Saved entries
# # # # # # #

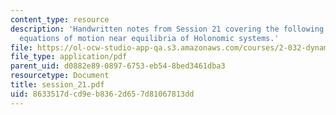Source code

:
 ```yaml
---
content_type: resource
description: 'Handwritten notes from Session 21 covering the following topic: Linearized
  equations of motion near equilibria of Holonomic systems.'
file: https://ol-ocw-studio-app-qa.s3.amazonaws.com/courses/2-032-dynamics-fall-2004/8633517dcd9eb8362d657d81067813dd_session_21.pdf
file_type: application/pdf
parent_uid: d0882e89-0897-6753-eb54-8bed3461dba3
resourcetype: Document
title: session_21.pdf
uid: 8633517d-cd9e-b836-2d65-7d81067813dd
---
```

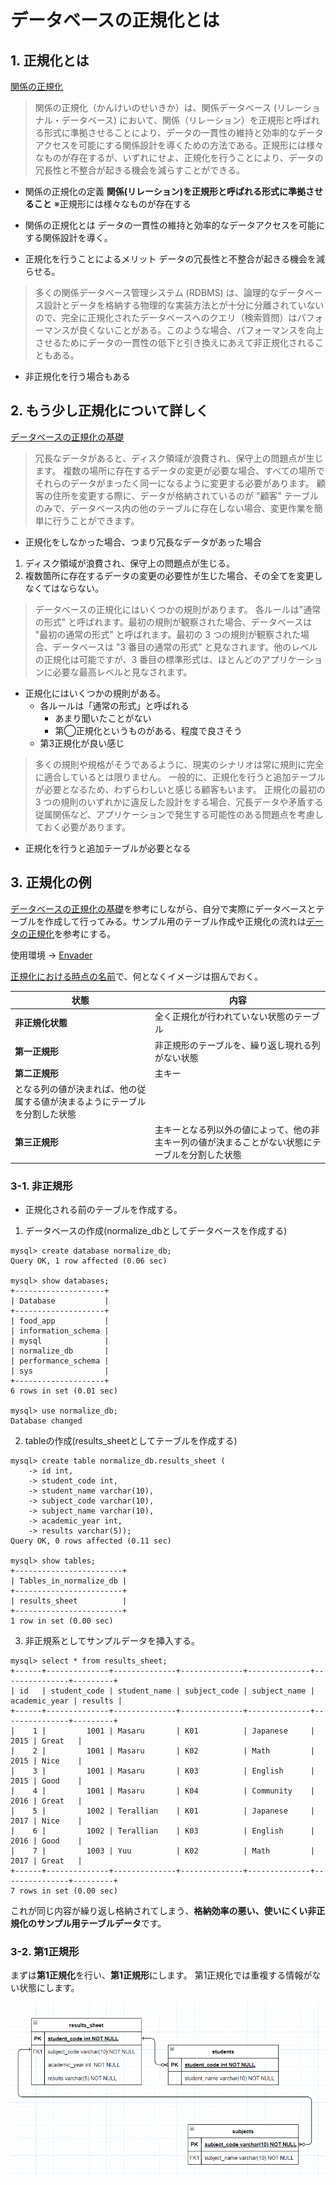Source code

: # データベースの正規化とは

## 1. 正規化とは

[関係の正規化](https://ja.wikipedia.org/wiki/%E9%96%A2%E4%BF%82%E3%81%AE%E6%AD%A3%E8%A6%8F%E5%8C%96)

> 関係の正規化（かんけいのせいきか）は、関係データベース (リレーショナル・データベース) において、関係（リレーション）を正規形と呼ばれる形式に準拠させることにより、データの一貫性の維持と効率的なデータアクセスを可能にする関係設計を導くための方法である。正規形には様々なものが存在するが、いずれにせよ、正規化を行うことにより、データの冗長性と不整合が起きる機会を減らすことができる。

- 関係の正規化の定義
**関係(リレーション)を正規形と呼ばれる形式に準拠させること**
※正規形には様々なものが存在する

- 関係の正規化とは
データの一貫性の維持と効率的なデータアクセスを可能にする関係設計を導く。

- 正規化を行うことによるメリット
データの冗長性と不整合が起きる機会を減らせる。

> 多くの関係データベース管理システム (RDBMS) は、論理的なデータベース設計とデータを格納する物理的な実装方法とが十分に分離されていないので、完全に正規化されたデータベースへのクエリ（検索質問）はパフォーマンスが良くないことがある。このような場合、パフォーマンスを向上させるためにデータの一貫性の低下と引き換えにあえて非正規化されることもある。

- 非正規化を行う場合もある

## 2. もう少し正規化について詳しく

[データベースの正規化の基礎](https://learn.microsoft.com/ja-jp/office/troubleshoot/access/database-normalization-description)

> 冗長なデータがあると、ディスク領域が浪費され、保守上の問題点が生じます。 複数の場所に存在するデータの変更が必要な場合、すべての場所でそれらのデータがまったく同一になるように変更する必要があります。 顧客の住所を変更する際に、データが格納されているのが "顧客" テーブルのみで、データベース内の他のテーブルに存在しない場合、変更作業を簡単に行うことができます。

- 正規化をしなかった場合、つまり冗長なデータがあった場合

1. ディスク領域が浪費され、保守上の問題点が生じる。
2. 複数箇所に存在するデータの変更の必要性が生じた場合、その全てを変更しなくてはならない。

> データベースの正規化にはいくつかの規則があります。 各ルールは"通常の形式" と呼ばれます。最初の規則が観察された場合、データベースは "最初の通常の形式" と呼ばれます。最初の 3 つの規則が観察された場合、データベースは "3 番目の通常の形式" と見なされます。他のレベルの正規化は可能ですが、3 番目の標準形式は、ほとんどのアプリケーションに必要な最高レベルと見なされます。

- 正規化にはいくつかの規則がある。
  - 各ルールは「通常の形式」と呼ばれる
    - あまり聞いたことがない
    - 第◯正規化というものがある、程度で良さそう
  - 第3正規化が良い感じ

> 多くの規則や規格がそうであるように、現実のシナリオは常に規則に完全に適合しているとは限りません。 一般的に、正規化を行うと追加テーブルが必要となるため、わずらわしいと感じる顧客もいます。 正規化の最初の 3 つの規則のいずれかに違反した設計をする場合、冗長データや矛盾する従属関係など、アプリケーションで発生する可能性のある問題点を考慮しておく必要があります。

- 正規化を行うと追加テーブルが必要となる

## 3. 正規化の例

[データベースの正規化の基礎](https://learn.microsoft.com/ja-jp/office/troubleshoot/access/database-normalization-description)を参考にしながら、自分で実際にデータベースとテーブルを作成して行ってみる。サンプル用のテーブル作成や正規化の流れは[データの正規化](https://basics.k-labo.work/2017/10/30/%E3%83%87%E3%83%BC%E3%82%BF%E3%81%AE%E6%AD%A3%E8%A6%8F%E5%8C%96/)を参考にする。

使用環境 -> [Envader](https://envader.plus/)

[正規化における時点の名前](https://breezegroup.co.jp/wp-content/uploads/2020/04/%E6%AD%A3%E8%A6%8F%E5%8C%96%E3%81%AE%E7%A8%AE%E9%A1%9E-1-1024x275.png)で、何となくイメージは掴んでおく。

| **状態** | **内容** |
| --- | --- |
| **非正規化状態** | 全く正規化が行われていない状態のテーブル |
| **第一正規形** | 非正規形のテーブルを、繰り返し現れる列がない状態 |
| **第二正規形** | 主キー
となる列の値が決まれば、他の従属する値が決まるようにテーブルを分割した状態 |
| **第三正規形** | 主キーとなる列以外の値によって、他の非主キー列の値が決まることがない状態にテーブルを分割した状態 |

### 3-1. 非正規形

- 正規化される前のテーブルを作成する。

1. データベースの作成(normalize_dbとしてデータベースを作成する)

```sql:
mysql> create database normalize_db;
Query OK, 1 row affected (0.06 sec)

mysql> show databases;
+--------------------+
| Database           |
+--------------------+
| food_app           |
| information_schema |
| mysql              |
| normalize_db       |
| performance_schema |
| sys                |
+--------------------+
6 rows in set (0.01 sec)

mysql> use normalize_db;
Database changed
```

2. tableの作成(results_sheetとしてテーブルを作成する)

```sql;
mysql> create table normalize_db.results_sheet (
    -> id int,
    -> student_code int,
    -> student_name varchar(10),
    -> subject_code varchar(10),
    -> subject_name varchar(10),
    -> academic_year int,
    -> results varchar(5));
Query OK, 0 rows affected (0.11 sec)

mysql> show tables;
+------------------------+
| Tables_in_normalize_db |
+------------------------+
| results_sheet          |
+------------------------+
1 row in set (0.00 sec)
```

3. 非正規系としてサンプルデータを挿入する。

```sql:
mysql> select * from results_sheet;
+------+--------------+--------------+--------------+--------------+---------------+---------+
| id   | student_code | student_name | subject_code | subject_name | academic_year | results |
+------+--------------+--------------+--------------+--------------+---------------+---------+
|    1 |         1001 | Masaru       | K01          | Japanese     |          2015 | Great   |
|    2 |         1001 | Masaru       | K02          | Math         |          2015 | Nice    |
|    3 |         1001 | Masaru       | K03          | English      |          2015 | Good    |
|    4 |         1001 | Masaru       | K04          | Community    |          2016 | Great   |
|    5 |         1002 | Terallian    | K01          | Japanese     |          2017 | Nice    |
|    6 |         1002 | Terallian    | K03          | English      |          2016 | Good    |
|    7 |         1003 | Yuu          | K02          | Math         |          2017 | Great   |
+------+--------------+--------------+--------------+--------------+---------------+---------+
7 rows in set (0.00 sec)
```

これが同じ内容が繰り返し格納されてしまう、**格納効率の悪い、使いにくい非正規化のサンプル用テーブルデータ**です。

### 3-2. 第1正規形

まずは**第1正規化**を行い、**第1正規形**にします。
第1正規化では重複する情報がない状態にします。


![](2022-10-28-13-21-57.png)

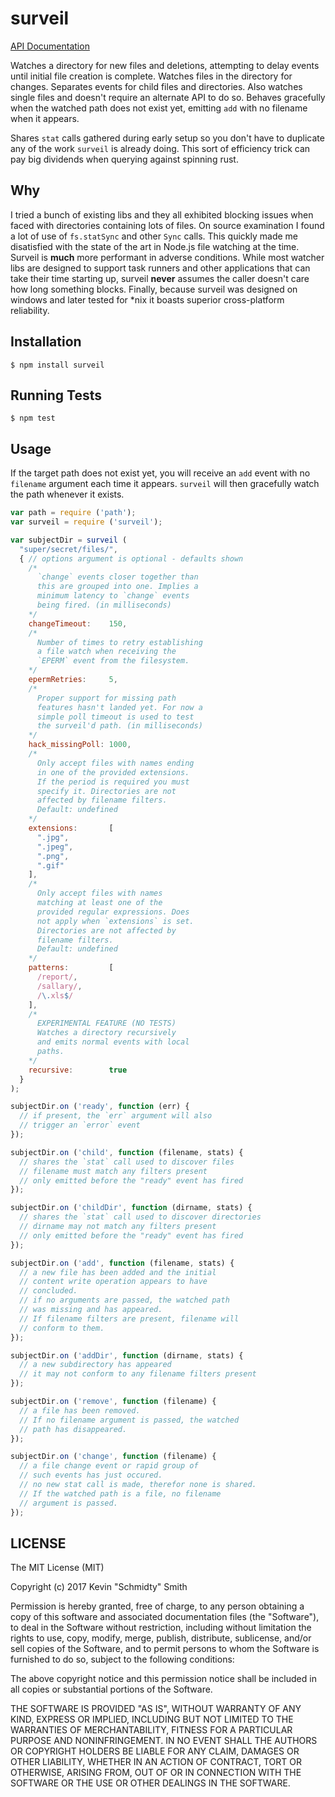 surveil
=======
[API Documentation](http://shenanigans.github.io/node-surveil/docs/module/surveil/index.html)

Watches a directory for new files and deletions, attempting to delay events until initial file
creation is complete. Watches files in the directory for changes. Separates events for child files
and directories. Also watches single files and doesn't require an alternate API to do so. Behaves
gracefully when the watched path does not exist yet, emitting `add` with no filename when it
appears.

Shares `stat` calls gathered during early setup so you don't have to duplicate any of the work
`surveil` is already doing. This sort of efficiency trick can pay big dividends when querying
against spinning rust.


Why
---
I tried a bunch of existing libs and they all exhibited blocking issues when faced with directories
containing lots of files. On source examination I found a lot of use of `fs.statSync` and other
`Sync` calls. This quickly made me disatisfied with the state of the art in Node.js file watching
at the time. Surveil is **much** more performant in adverse conditions. While most watcher libs are
designed to support task runners and other applications that can take their time starting up,
surveil **never** assumes the caller doesn't care how long something blocks. Finally, because
surveil was designed on windows and later tested for *nix it boasts superior cross-platform
reliability.


Installation
------------
```shell
$ npm install surveil
```


Running Tests
-------------
```shell
$ npm test
```


Usage
-----
If the target path does not exist yet, you will receive an `add` event with no `filename` argument
each time it appears. `surveil` will then gracefully watch the path whenever it exists.

```javascript
var path = require ('path');
var surveil = require ('surveil');

var subjectDir = surveil (
  "super/secret/files/",
  { // options argument is optional - defaults shown
    /*
      `change` events closer together than
      this are grouped into one. Implies a
      minimum latency to `change` events
      being fired. (in milliseconds)
    */
    changeTimeout:    150,
    /*
      Number of times to retry establishing
      a file watch when receiving the
      `EPERM` event from the filesystem.
    */
    epermRetries:     5,
    /*
      Proper support for missing path
      features hasn't landed yet. For now a
      simple poll timeout is used to test
      the surveil'd path. (in milliseconds)
    */
    hack_missingPoll: 1000,
    /*
      Only accept files with names ending
      in one of the provided extensions.
      If the period is required you must
      specify it. Directories are not
      affected by filename filters.
      Default: undefined
    */
    extensions:       [
      ".jpg",
      ".jpeg",
      ".png",
      ".gif"
    ],
    /*
      Only accept files with names
      matching at least one of the
      provided regular expressions. Does
      not apply when `extensions` is set.
      Directories are not affected by
      filename filters.
      Default: undefined
    */
    patterns:         [
      /report/,
      /sallary/,
      /\.xls$/
    ],
    /*
      EXPERIMENTAL FEATURE (NO TESTS)
      Watches a directory recursively
      and emits normal events with local
      paths.
    */
    recursive:        true
  }
);

subjectDir.on ('ready', function (err) {
  // if present, the `err` argument will also
  // trigger an `error` event
});

subjectDir.on ('child', function (filename, stats) {
  // shares the `stat` call used to discover files
  // filename must match any filters present
  // only emitted before the "ready" event has fired
});

subjectDir.on ('childDir', function (dirname, stats) {
  // shares the `stat` call used to discover directories
  // dirname may not match any filters present
  // only emitted before the "ready" event has fired
});

subjectDir.on ('add', function (filename, stats) {
  // a new file has been added and the initial
  // content write operation appears to have
  // concluded.
  // if no arguments are passed, the watched path
  // was missing and has appeared.
  // If filename filters are present, filename will
  // conform to them.
});

subjectDir.on ('addDir', function (dirname, stats) {
  // a new subdirectory has appeared
  // it may not conform to any filename filters present
});

subjectDir.on ('remove', function (filename) {
  // a file has been removed.
  // If no filename argument is passed, the watched
  // path has disappeared.
});

subjectDir.on ('change', function (filename) {
  // a file change event or rapid group of
  // such events has just occured.
  // no new stat call is made, therefor none is shared.
  // If the watched path is a file, no filename
  // argument is passed.
});
```


LICENSE
-------
The MIT License (MIT)

Copyright (c) 2017 Kevin "Schmidty" Smith

Permission is hereby granted, free of charge, to any person obtaining a copy
of this software and associated documentation files (the "Software"), to deal
in the Software without restriction, including without limitation the rights
to use, copy, modify, merge, publish, distribute, sublicense, and/or sell
copies of the Software, and to permit persons to whom the Software is
furnished to do so, subject to the following conditions:

The above copyright notice and this permission notice shall be included in all
copies or substantial portions of the Software.

THE SOFTWARE IS PROVIDED "AS IS", WITHOUT WARRANTY OF ANY KIND, EXPRESS OR
IMPLIED, INCLUDING BUT NOT LIMITED TO THE WARRANTIES OF MERCHANTABILITY,
FITNESS FOR A PARTICULAR PURPOSE AND NONINFRINGEMENT. IN NO EVENT SHALL THE
AUTHORS OR COPYRIGHT HOLDERS BE LIABLE FOR ANY CLAIM, DAMAGES OR OTHER
LIABILITY, WHETHER IN AN ACTION OF CONTRACT, TORT OR OTHERWISE, ARISING FROM,
OUT OF OR IN CONNECTION WITH THE SOFTWARE OR THE USE OR OTHER DEALINGS IN THE
SOFTWARE.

# # # # # # #

# PROBLEM DESCRIPTION
Copy out the lines beginning at the one that contains "IMPLIED, INCLUDING BUT". Stop at the final line of the data, and include it.

# ANSWER BOX
IMPLIED, INCLUDING BUT NOT LIMITED TO THE WARRANTIES OF MERCHANTABILITY,
FITNESS FOR A PARTICULAR PURPOSE AND NONINFRINGEMENT. IN NO EVENT SHALL THE
AUTHORS OR COPYRIGHT HOLDERS BE LIABLE FOR ANY CLAIM, DAMAGES OR OTHER
LIABILITY, WHETHER IN AN ACTION OF CONTRACT, TORT OR OTHERWISE, ARISING FROM,
OUT OF OR IN CONNECTION WITH THE SOFTWARE OR THE USE OR OTHER DEALINGS IN THE
SOFTWARE.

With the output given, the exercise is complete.